I read a lot this summer. I re-read some, too. One book I picked up again for the first time in years was To the Lighthouse. It was my copy from college, and I loved seeing the underlining. So many passages jumped out at me, then and now.
To be silent; to be alone. All the being and the doing, expansive, glittering, vocal, evaporated; and one shrunk, with a sense of solemnity, to being oneself, a wedge-shaped core of darkness, something invisible to others.
…she had known happiness, exquisite happiness, intense happiness, and it silvered the rough waves a little more brightly, as daylight faded, and the blue went out of the sea and it rolled in waves of pure lemon which curved and swelled and broke upon the beach and the ecstasy burst in her eyes and waves of pure delight raced over the floor of her mind and she felt, It is enough!
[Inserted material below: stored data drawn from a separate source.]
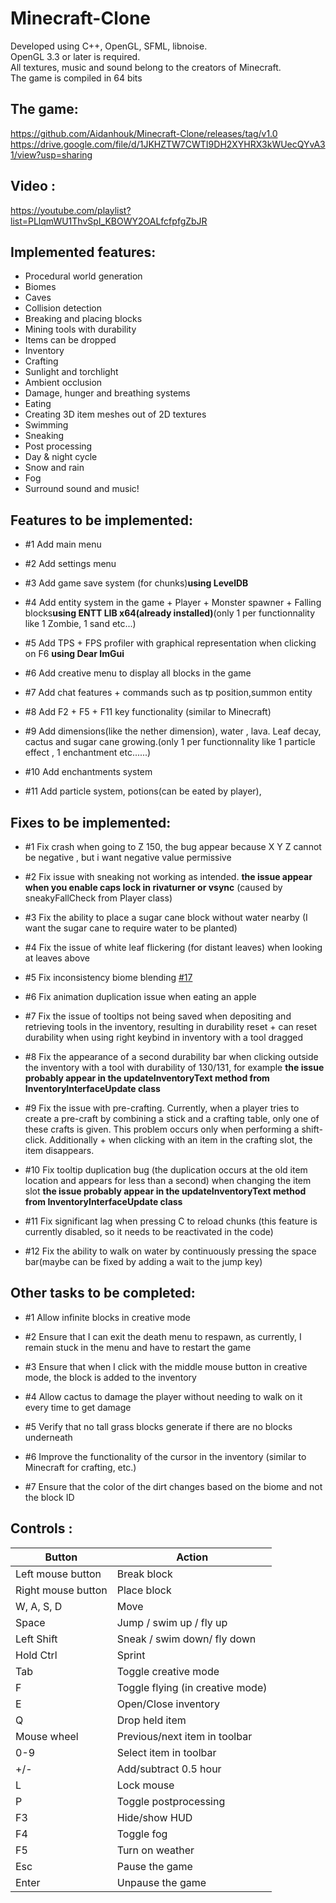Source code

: # Minecraft-Clone

Developed using C++, OpenGL, SFML, libnoise.<br/>
OpenGL 3.3 or later is required.<br/>
All textures, music and sound belong to the creators of Minecraft.<br/>
The game is compiled in 64 bits<br/>

## The game:

https://github.com/Aidanhouk/Minecraft-Clone/releases/tag/v1.0
https://drive.google.com/file/d/1JKHZTW7CWTI9DH2XYHRX3kWUecQYvA31/view?usp=sharing

## Video : 

https://youtube.com/playlist?list=PLlqmWU1ThvSpI_KBOWY2OALfcfpfgZbJR

## Implemented features:

- Procedural world generation
- Biomes
- Caves
- Collision detection
- Breaking and placing blocks
- Mining tools with durability
- Items can be dropped
- Inventory
- Crafting
- Sunlight and torchlight
- Ambient occlusion
- Damage, hunger and breathing systems
- Eating
- Creating 3D item meshes out of 2D textures
- Swimming
- Sneaking
- Post processing
- Day & night cycle
- Snow and rain
- Fog
- Surround sound and music!

## Features to be implemented:

- #1     Add main menu

- #2     Add settings menu

- #3     Add game save system (for chunks)**using LevelDB**

- #4     Add entity system in the game + Player + Monster spawner + Falling blocks**using ENTT LIB x64(already installed)**(only 1 per functionnality like 1 Zombie, 1 sand etc...)

- #5     Add TPS + FPS profiler with graphical representation when clicking on F6 **using Dear ImGui**

- #6     Add creative menu to display all blocks in the game

- #7     Add chat features + commands such as tp position,summon entity

- #8     Add F2 + F5 + F11 key functionality (similar to Minecraft)

- #9     Add dimensions(like the nether dimension), water , lava. Leaf decay, cactus and sugar cane growing.(only 1 per functionnality like 1 particle effect , 1 enchantment etc......)

- #10    Add enchantments system

- #11    Add particle system, potions(can be eated by player), 

## Fixes to be implemented:

- #1     Fix crash when going to Z 150, the bug appear because X Y Z cannot be negative , but i want negative value permissive

- #2     Fix issue with sneaking not working as intended. **the issue appear when you enable caps lock in rivaturner or vsync** (caused by sneakyFallCheck from Player class)

- #3     Fix the ability to place a sugar cane block without water nearby (I want the sugar cane to require water to be planted)

- #4     Fix the issue of white leaf flickering (for distant leaves) when looking at leaves above

- #5     Fix inconsistency biome blending [#17](https://github.com/quentin452/Minecraft-Clone/issues/17)

- #6     Fix animation duplication issue when eating an apple

- #7     Fix the issue of tooltips not being saved when depositing and retrieving tools in the inventory, resulting in durability reset + can reset durability when using right keybind in inventory with a tool dragged

- #8     Fix the appearance of a second durability bar when clicking outside the inventory with a tool with durability of 130/131, for example **the issue probably appear in the updateInventoryText method from InventoryInterfaceUpdate class** 

- #9     Fix the issue with pre-crafting. Currently, when a player tries to create a pre-craft by combining a stick and a crafting table, only one of these crafts is given. This problem occurs only when performing a shift-click. Additionally + when clicking with an item in the crafting slot, the item disappears.

- #10    Fix tooltip duplication bug (the duplication occurs at the old item location and appears for less than a second) when changing the item slot **the issue probably appear in the updateInventoryText method from InventoryInterfaceUpdate class**  

- #11    Fix significant lag when pressing C to reload chunks (this feature is currently disabled, so it needs to be reactivated in the code)

- #12    Fix the ability to walk on water by continuously pressing the space bar(maybe can be fixed by adding a wait to the jump key)

## Other tasks to be completed:

- #1     Allow infinite blocks in creative mode

- #2     Ensure that I can exit the death menu to respawn, as currently, I remain stuck in the menu and have to restart the game

- #3     Ensure that when I click with the middle mouse button in creative mode, the block is added to the inventory

- #4     Allow cactus to damage the player without needing to walk on it every time to get damage

- #5     Verify that no tall grass blocks generate if there are no blocks underneath

- #6     Improve the functionality of the cursor in the inventory (similar to Minecraft for crafting, etc.)

- #7     Ensure that the color of the dirt changes based on the biome and not the block ID

## Controls : 

| Button                        | Action                                                         |
|-------------------------------|----------------------------------------------------------------|
| Left mouse button             | Break block                                                    |
| Right mouse button            | Place block                                                    |
| W, A, S, D                    | Move                                                           |
| Space                         | Jump  / swim up  / fly up                                      |
| Left Shift                    | Sneak / swim down/ fly down                                    |
| Hold Ctrl                     | Sprint                                                         |
| Tab                           | Toggle creative mode                                           |
| F                             | Toggle flying (in creative mode)                               |
| E                             | Open/Close inventory                                           |
| Q                             | Drop held item                                                 |
| Mouse wheel                   | Previous/next item in toolbar                                  |
| 0-9                           | Select item in toolbar                                         |
| +/-          			        | Add/subtract 0.5 hour                                          |
| L                             | Lock mouse                                                     |
| P                             | Toggle postprocessing                                          |
| F3                            | Hide/show HUD                                                  |
| F4                            | Toggle fog                                                     |
| F5                            | Turn on weather                                                |
| Esc                           | Pause the game                                                 |
| Enter                         | Unpause the game                                               |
It is enough!
…there is a coherence in things, a stability; something, she meant, is immune from change, and shines out (she glance at the window with its ripple of reflected lights) in the face of the flowing, the fleeting, the spectral, like a ruby; so that again tonight she had the feeling she had had once today, already, of peace, of rest. Of such moments, she thought, the thing is made that endures.
What is the meaning of life? That was all – a simple question; one that tended to close in on one with years. The great revelation never did come. Instead there were little daily miracles, illuminations, matches struck unexpectedly in the dark…
Was there no safety? No learning by heart the ways of the world? No guide, no shelter, but all was miracle, and leaping from the pinnacle of a tower into the air? Could it be, even for elderly people, that this was life? – startling, unexpected, unknown?